Living in London, there is always something new to see, some unique quirk of architecture to discover. Forgotten tube stations lurk beneath the pavements; angels and lions lambast the sky in crumbling graveyards; Art Deco palaces press themselves against Edwardian elegance. The eye never wants for something splendid.
Yet sadness lives alongside the splendid. An abandoned pub sits quietly beyond the hustle and bustle of the high street. Forlorn and stripped of glory, the Ralston Arms looks desperately lonely amid the expanse of empty, puddle-stained tarmac. Faded white chipboard covers the ground floor windows and doors, though it hardly deters the more persistent drifters; jagged holes punch through the dusty windows on the upper floor, yawning like demonic mouths. The early morning daylight does not reach the upper rooms. The darkness inside looks thick and menacing, yet it taunts me all the same. “Come, look inside, and see what treasures I hide,” the darkness says.

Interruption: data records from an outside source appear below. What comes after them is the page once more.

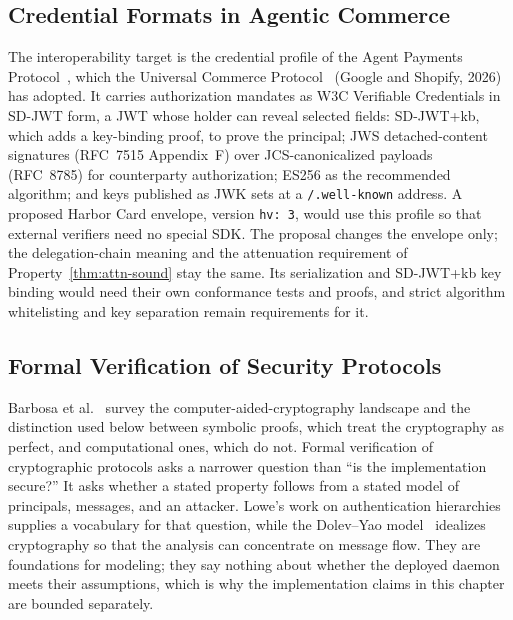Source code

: \documentclass[11pt,a4paper]{article}
\theoremstyle{definition}
\begin{document}
\subsection{Credential Formats in Agentic Commerce}\label{app:credential-formats}

The interoperability target is the credential profile of the Agent Payments
Protocol~, which the Universal Commerce
Protocol~ (Google and Shopify, 2026) has adopted. It carries
authorization mandates as W3C Verifiable Credentials in SD-JWT form, a JWT
whose holder can reveal selected fields: SD-JWT+kb, which adds a key-binding
proof, to prove the principal; JWS detached-content signatures (RFC~7515
Appendix~F) over JCS-canonicalized payloads (RFC~8785) for counterparty
authorization; ES256 as the recommended algorithm; and keys published as JWK
sets at a \texttt{/.well-known} address. A proposed Harbor Card envelope,
version \texttt{hv:~3}, would use this profile so that external verifiers need
no special SDK.
The proposal changes the envelope only; the delegation-chain meaning and the
attenuation requirement of Property~\ref{thm:attn-sound} stay the same. Its
serialization and SD-JWT+kb key binding would need their own conformance tests
and proofs, and strict algorithm whitelisting and key separation remain
requirements for it.

\subsection{Formal Verification of Security Protocols}

Barbosa et al.~ survey the computer-aided-cryptography
landscape and the distinction used below between symbolic proofs, which treat
the cryptography as perfect, and computational ones, which do not.
Formal verification of cryptographic protocols asks a narrower question than
``is the implementation secure?'' It asks whether a stated property follows
from a stated model of principals, messages, and an attacker. Lowe's work on
authentication hierarchies~ supplies a vocabulary for
that question, while the Dolev--Yao model~
idealizes cryptography so that the analysis can concentrate on message flow.
They are foundations for modeling; they say nothing about whether the deployed
daemon meets their assumptions, which is why the implementation claims in this
chapter are bounded separately.
\end{document}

Staring at this relic of a shrinking pub culture, I wonder for how long the Arms has stood empty. Advertisements are tacked to the outside walls, promising sweet abandon at the bottom of a bottle, but they look reasonably new. The signage bears none of the flaking sadness of other forgotten pubs, still gaily proclaiming its existence in burgundy and gold. Perhaps it closed recently, another victim of the dreaded economic meltdown, a ‘good time hall’ cast aside when the good times became too expensive.
I think about all the celebrations once held inside; birthdays, engagements, anniversaries, or wakes. The passage of human life witnessed by walls that now stand silent, quiet observers struck blind by the departure of the pub’s occupants. If I listen carefully enough, I can hear the laughter, the drunken sing-a-longs, the good-natured rowdy banter, and the clanging bell marking Last Orders.
For a moment, the doors burst open; a party is in full swing inside. Older men clutching glasses slop their pints across the bar as they sway to and fro, singing victory songs peppered with expletives and slanderous accusations. Younger boys in football strips mimic their movements, spilling soft drinks on the sticky floor in celebration. Even the pavement comes alive as crying girls stumble out of the pub, jostling for kerb space; they wail about infidelity, betrayal and lost purses.
A sleek sports car roars through the mist and shatters the illusion. The lonely ghosts disperse, shuffling away from the pub into the cold grey morning. The doors swing closed, the lights flicker and go out, and the pub stands empty once more.